Carver Elementary in Oak Park added Arabic to its curriculum in September when it suddenly absorbed more than 100 students from a defunct charter school that had served mostly Somali Muslims.
After subbing at Carver, the teacher claimed that religious indoctrination was taking place and said that a school aide had led Muslim students in prayer.
An investigation by the San Diego Unified School District failed to substantiate the allegations. But critics continue to assail Carver for providing a 15-minute break in the classroom each afternoon to accommodate Muslim students who wish to pray. (Those who don’t pray can read or write during that non-instructional time.)
Some say the arrangement at Carver constitutes special treatment for a specific religion that is not extended to other faiths. Others believe it crosses the line into endorsement of religion.
The Muslim grievance groups are in the thick of it:
“These things are surfacing more and more in many places where large communities of Muslims are coming in and trying to say this is our right,” said Antoine Mefleh, a non-Muslim who is an Arabic language instructor with the Minneapolis public schools.
His school allows Muslim students to organize an hour of prayer on Fridays – Muslims typically have Friday congregational prayers – and make up class work they miss as a result.

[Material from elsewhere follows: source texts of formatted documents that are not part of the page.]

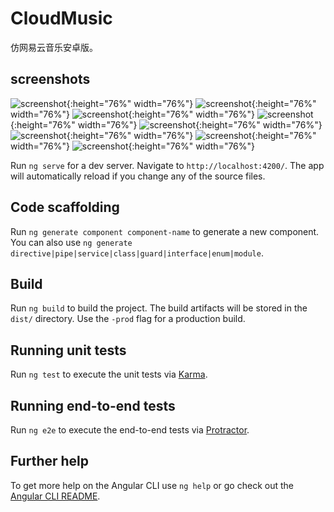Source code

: # CloudMusic

仿网易云音乐安卓版。

## screenshots

![screenshot](https://github.com/snhwv/myCloudMusic-app/raw/master/screenshot/20180306215157.png){:height="76%" width="76%"}
![screenshot](https://github.com/snhwv/myCloudMusic-app/raw/master/screenshot/20180306215244.png){:height="76%" width="76%"}
![screenshot](https://github.com/snhwv/myCloudMusic-app/raw/master/screenshot/20180306215400.png){:height="76%" width="76%"}
![screenshot](https://github.com/snhwv/myCloudMusic-app/raw/master/screenshot/20180306215559.png){:height="76%" width="76%"}
![screenshot](https://github.com/snhwv/myCloudMusic-app/raw/master/screenshot/20180306215635.png){:height="76%" width="76%"}
![screenshot](https://github.com/snhwv/myCloudMusic-app/raw/master/screenshot/20180306215746.png){:height="76%" width="76%"}
![screenshot](https://github.com/snhwv/myCloudMusic-app/raw/master/screenshot/20180306215808.png){:height="76%" width="76%"}
![screenshot](https://github.com/snhwv/myCloudMusic-app/raw/master/screenshot/20180306215851.png){:height="76%" width="76%"}

Run `ng serve` for a dev server. Navigate to `http://localhost:4200/`. The app will automatically reload if you change any of the source files.

## Code scaffolding

Run `ng generate component component-name` to generate a new component. You can also use `ng generate directive|pipe|service|class|guard|interface|enum|module`.

## Build

Run `ng build` to build the project. The build artifacts will be stored in the `dist/` directory. Use the `-prod` flag for a production build.

## Running unit tests

Run `ng test` to execute the unit tests via [Karma](https://karma-runner.github.io).

## Running end-to-end tests

Run `ng e2e` to execute the end-to-end tests via [Protractor](http://www.protractortest.org/).

## Further help

To get more help on the Angular CLI use `ng help` or go check out the [Angular CLI README](https://github.com/angular/angular-cli/blob/master/README.md).
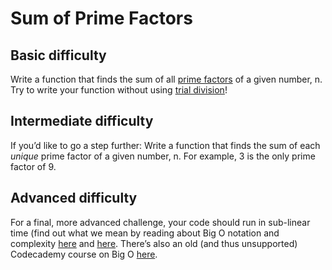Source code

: # Sum of Prime Factors

## Basic difficulty

Write a function that finds the sum of all [prime factors](https://discuss.codecademy.com/t/code-challenges-in-interviews/82161) of a given number, n.
Try to write your function without using [trial division](https://mathworld.wolfram.com/TrialDivision.html)!

## Intermediate difficulty

If you’d like to go a step further:
Write a function that finds the sum of each *unique* prime factor of a given number, n. For example, 3 is the only prime factor of 9.

## Advanced difficulty

For a final, more advanced challenge, your code should run in sub-linear time (find out what we mean by reading about Big O notation and complexity [here](https://stackoverflow.com/questions/487258/what-is-a-plain-english-explanation-of-big-o-notation) and [here](https://rob-bell.net/2009/06/a-beginners-guide-to-big-o-notation). There’s also an old (and thus unsupported) Codecademy course on Big O [here](https://www.codecademy.com/catalog).
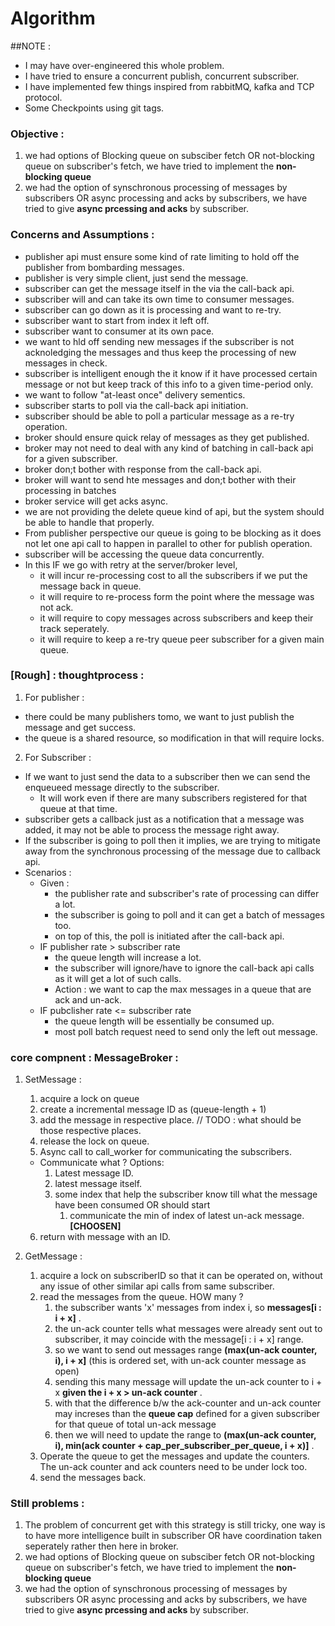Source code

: # Algorithm

##NOTE : 

- I may have over-engineered this whole problem. 
- I have tried to ensure a concurrent publish, concurrent subscriber.
- I have implemented few things inspired from rabbitMQ, kafka and TCP protocol. 
- Some Checkpoints using git tags.

### Objective :
1. we had options of Blocking queue on subsciber fetch OR not-blocking queue on subscriber's fetch, we have tried to implement the **non-blocking queue**
2. we had the option of synschronous processing of messages by subscribers OR async processing and acks by subscribers, we have tried to give **async prcessing and acks** by subscriber.

### Concerns and Assumptions :
- publisher api must ensure some kind of rate limiting to hold off the publisher from bombarding messages.
- publisher is very simple client, just send the message.
- subscriber can get the message itself in the via the call-back api.
- subscriber will and can take its own time to consumer messages.
- subscriber can go down as it is processing and want to re-try.
- subscriber want to start from index it left off.
- subscriber want to consumer at its own pace.
- we want to hld off sending new messages if the subscriber is not acknoledging the messages and thus keep the processing of new messages in check.
- subscriber is intelligent enough the it know if it have processed certain message or not but keep track of this info to a given time-period only.
- we want to follow "at-least once" delivery sementics.
- subscriber starts to poll via the call-back api initiation.
- subscriber should be able to poll a particular message as a re-try operation.
- broker should ensure quick relay of messages as they get published.
- broker may not need to deal with any kind of batching in call-back api for a given subscriber.
- broker don;t bother with response from the call-back api.
- broker will want to send hte messages and don;t bother with their processing in batches
- broker service will get acks async.
- we are not providing the delete queue kind of api, but the system should be able to handle that properly.
- From publisher perspective our queue is going to be blocking as it does not let one api call to happen in parallel to other for publish operation.
- subscriber will be accessing the queue data concurrently.
- In this IF we go with retry at the server/broker level,
    - it will incur re-processing cost to all the subscribers if we put the message back in queue.
    - it will require to re-process form the point where the message was not ack.
    - it will require to copy messages across subscribers and keep their track seperately.
    - it will require to keep a re-try queue peer subscriber for a given main queue.

### [Rough] : thoughtprocess :
1. For publisher :
- there could be many publishers tomo, we want to just publish the message and get success.
- the queue is a shared resource, so modification in that will require locks.

2. For Subscriber :
- If we want to just send the data to a subscriber then we can send the enqueueed message directly to the subscriber.
    - It will work even if there are many subscribers registered for that queue at that time.
- subscriber gets a callback just as a notification that a message was added, it may not be able to process the message right away.
- If the subscriber is going to poll then it implies, we are trying to mitigate away from the synchronous processing of the message due to callback api.
- Scenarios :
    - Given :
        - the publisher rate and subscriber's rate of processing can differ a lot.
        - the subscriber is going to poll and it can get a batch of messages too.
        - on top of this, the poll is initiated after the call-back api.
    - IF publisher rate > subscriber rate
        - the queue length will increase a lot.
        - the subscriber will ignore/have to ignore the call-back api calls as it will get a lot of such calls.
        - Action : we want to cap the max messages in a queue that are ack and un-ack.
    - IF pubclisher rate <= subscriber rate
        - the queue length will be essentially be consumed up.
        - most poll batch request need to send only the left out message.

### core compnent : MessageBroker :
1. SetMessage :
    1. acquire a lock on queue
    2. create a incremental message ID as (queue-length + 1)
    3. add the message in respective place. // TODO : what should be those respective places.
    4. release the lock on queue.
    5. Async call to call_worker for communicating the subscribers.
    - Communicate what ? Options:
        1. Latest message ID.
        2. latest message itself.
        3. some index that help the subscriber know till what the message have been consumed OR should start
            1. communicate the min of index of latest un-ack message. **[CHOOSEN]**
    6. return with message with an ID.


2. GetMessage :
    1. acquire a lock on subscriberID so that it can be operated on, without any issue of other similar api calls from same subscriber.
    2. read the messages from the queue. HOW many ?
        1. the subscriber wants 'x' messages from index i, so **messages[i : i + x]** .
        2. the un-ack counter tells what messages were already sent out to subscriber, it may coincide with the message[i : i + x] range.
        3. so we want to send out messages range **(max(un-ack counter, i), i + x]** (this is ordered set, with un-ack counter message as open)
        4. sending this many message will update the un-ack counter to i + x **given the i + x > un-ack counter** .
        5. with that the difference b/w the ack-counter and un-ack counter may increses than the **queue cap** defined for a given subscriber for that queue of total un-ack message
        6. then we will need to update the range to **(max(un-ack counter, i), min(ack counter + cap_per_subscriber_per_queue, i + x)]** .
    3. Operate the queue to get the messages and update the counters. The un-ack counter and ack counters need to be under lock too.
    4. send the messages back.

### Still problems :
1. The problem of concurrent get with this strategy is still tricky, one way is to have more intelligence built in subscriber OR have coordination taken seperately rather then here in broker.
2. we had options of Blocking queue on subsciber fetch OR not-blocking queue on subscriber's fetch, we have tried to implement the **non-blocking queue**
3. we had the option of synschronous processing of messages by subscribers OR async processing and acks by subscribers, we have tried to give **async prcessing and acks** by subscriber.
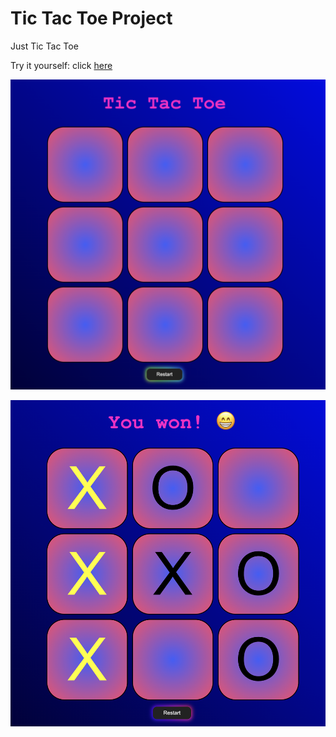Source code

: # Tic Tac Toe Project

Just Tic Tac Toe

Try it yourself: click [here](https://tictactoe002.netlify.app/)

![TTT1](img/TTT1.png)

![TTT2](img/TTT2.png)
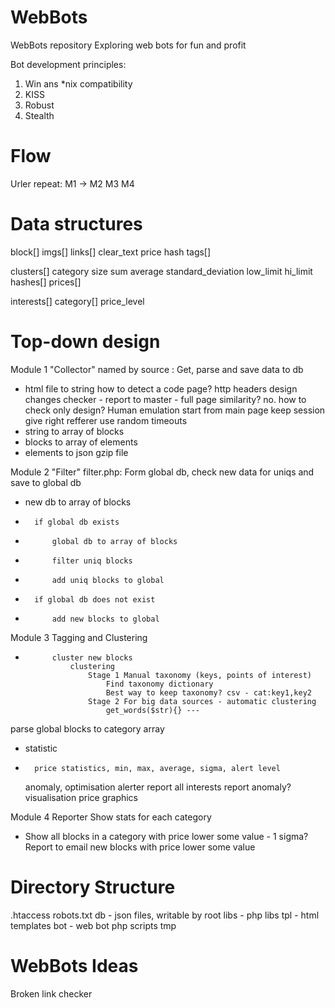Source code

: WebBots
=========

WebBots repository
Exploring web bots for fun and profit

Bot development principles:
1. Win ans *nix compatibility
2. KISS
3. Robust
4. Stealth

Flow
====
Urler
repeat: M1 -> M2 
M3
M4

Data structures
===============
block[] imgs[]
        links[]
        clear_text
        price
        hash
        tags[]

clusters[]  category    size
                        sum
                        average
                        standard_deviation
                        low_limit
                        hi_limit
                        hashes[]
                        prices[]

interests[] category[]  price_level

Top-down design
===============
Module 1 "Collector" named by source : Get, parse and save data to db
+	html file to string
		how to detect a code page? http headers
		design changes checker - report to master - full page similarity? no. 
                    how to check only design?
		Human emulation
                    start from main page
                    keep session
                    give right refferer
                    use random timeouts
+	string to array of blocks
+	blocks to array of elements
+	elements to json gzip file

Module 2 "Filter" filter.php: Form global db, check new data for uniqs and save to global db
+	new db to array of blocks
+       if global db exists
+           global db to array of blocks
+           filter uniq blocks
+           add uniq blocks to global
+       if global db does not exist
+           add new blocks to global

Module 3 Tagging and Clustering   
+           cluster new blocks
                clustering
                    Stage 1 Manual taxonomy (keys, points of interest)
                    	Find taxonomy dictionary
                    	Best way to keep taxonomy? csv - cat:key1,key2
                    Stage 2 For big data sources - automatic clustering
                    	get_words($str){} ---

parse global blocks to category array    
+	statistic
+		price statistics, min, max, average, sigma, alert level
	anomaly, optimisation
	alerter
		report all interests
		report anomaly?
	visualisation
		price graphics

Module 4 Reporter
    Show stats for each category
+   Show all blocks in a category with price lower some value - 1 sigma?
    Report to email new blocks with price lower some value

Directory Structure
===================
.htaccess
robots.txt
db - json files, writable by root
libs - php libs
tpl - html templates
bot - web bot php scripts
tmp

WebBots Ideas
=============

Broken link checker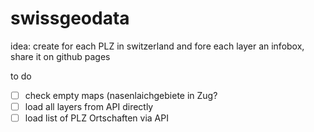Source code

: # swissgeodata

idea: create for each PLZ in switzerland and fore each layer an infobox, share it on github pages

to do
- [ ] check empty maps (nasenlaichgebiete in Zug?
- [ ] load all layers from API directly
- [ ] load list of PLZ Ortschaften via API
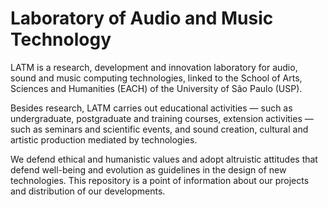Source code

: # Laboratory of Audio and Music Technology

LATM is a research, development and innovation laboratory for audio, sound and music computing technologies, linked to the School of Arts, Sciences and Humanities (EACH) of the University of São Paulo (USP).

Besides research, LATM carries out educational activities — such as undergraduate, postgraduate and training courses, extension activities — such as seminars and scientific events, and sound creation, cultural and artistic production mediated by technologies.

We defend ethical and humanistic values and adopt altruistic attitudes that defend well-being and evolution as guidelines in the design of new technologies. This repository is a point of information about our projects and distribution of our developments.
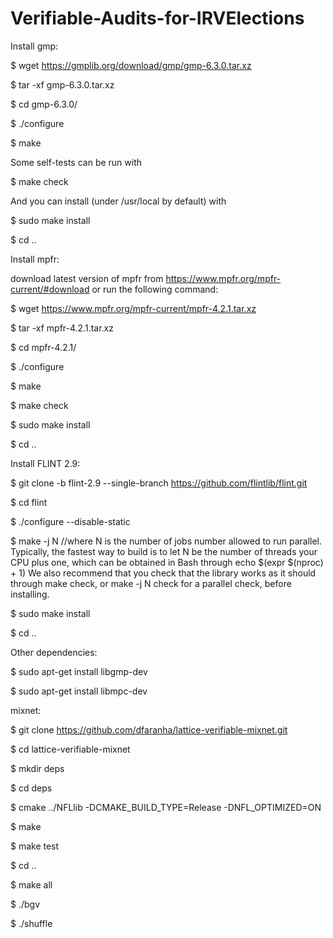 # Verifiable-Audits-for-IRVElections
Install gmp:

$ wget https://gmplib.org/download/gmp/gmp-6.3.0.tar.xz

$ tar -xf gmp-6.3.0.tar.xz

$ cd gmp-6.3.0/

$ ./configure

$ make

Some self-tests can be run with

$ make check

And you can install (under /usr/local by default) with

$ sudo make install

$ cd ..


Install mpfr:

download latest version of mpfr from https://www.mpfr.org/mpfr-current/#download or run the following command:

$ wget https://www.mpfr.org/mpfr-current/mpfr-4.2.1.tar.xz

$ tar -xf mpfr-4.2.1.tar.xz

$ cd mpfr-4.2.1/

$ ./configure

$ make

$ make check

$ sudo make install

$ cd ..

Install FLINT 2.9:

$ git clone -b flint-2.9 --single-branch https://github.com/flintlib/flint.git

$ cd flint

$ ./configure --disable-static

$ make -j N //where N is the number of jobs number allowed to run parallel. Typically, the fastest way to build is to let N be the number of threads your CPU plus one, which can be obtained in Bash through echo $(expr $(nproc) + 1)
We also recommend that you check that the library works as it should through make check, or make -j N check for a parallel check, before installing.

$ sudo make install

$ cd ..

Other dependencies:

$ sudo apt-get install libgmp-dev

$ sudo apt-get install libmpc-dev

mixnet:

$ git clone https://github.com/dfaranha/lattice-verifiable-mixnet.git

$ cd lattice-verifiable-mixnet

$ mkdir deps

$ cd deps

$ cmake ../NFLlib -DCMAKE_BUILD_TYPE=Release -DNFL_OPTIMIZED=ON

$ make

$ make test

$ cd ..

$ make all

$ ./bgv

$ ./shuffle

During the rest of the week, students pray during lunch or recess.
The San Diego chapter of the Council on American-Islamic Relations supports the Carver program.
Looks like a tricky legal fight ahead:
“This is an area where the law is notoriously erratic,” said Steven Smith, a constitutional law professor at the University of San Diego.
Voluntary prayers by students are protected private speech, the courts have said. That means students can say grace before a meal and have Bible study clubs on campus, and several San Diego schools do. Public school employees, however, cannot lead children in prayer on campus.
Students also can be excused for religious holidays, such as Yom Kippur, the Jewish day of atonement, and Good Friday during Holy Week.
The federal Equal Access Act requires that extracurricular school clubs, religious and non-religious, be treated equally.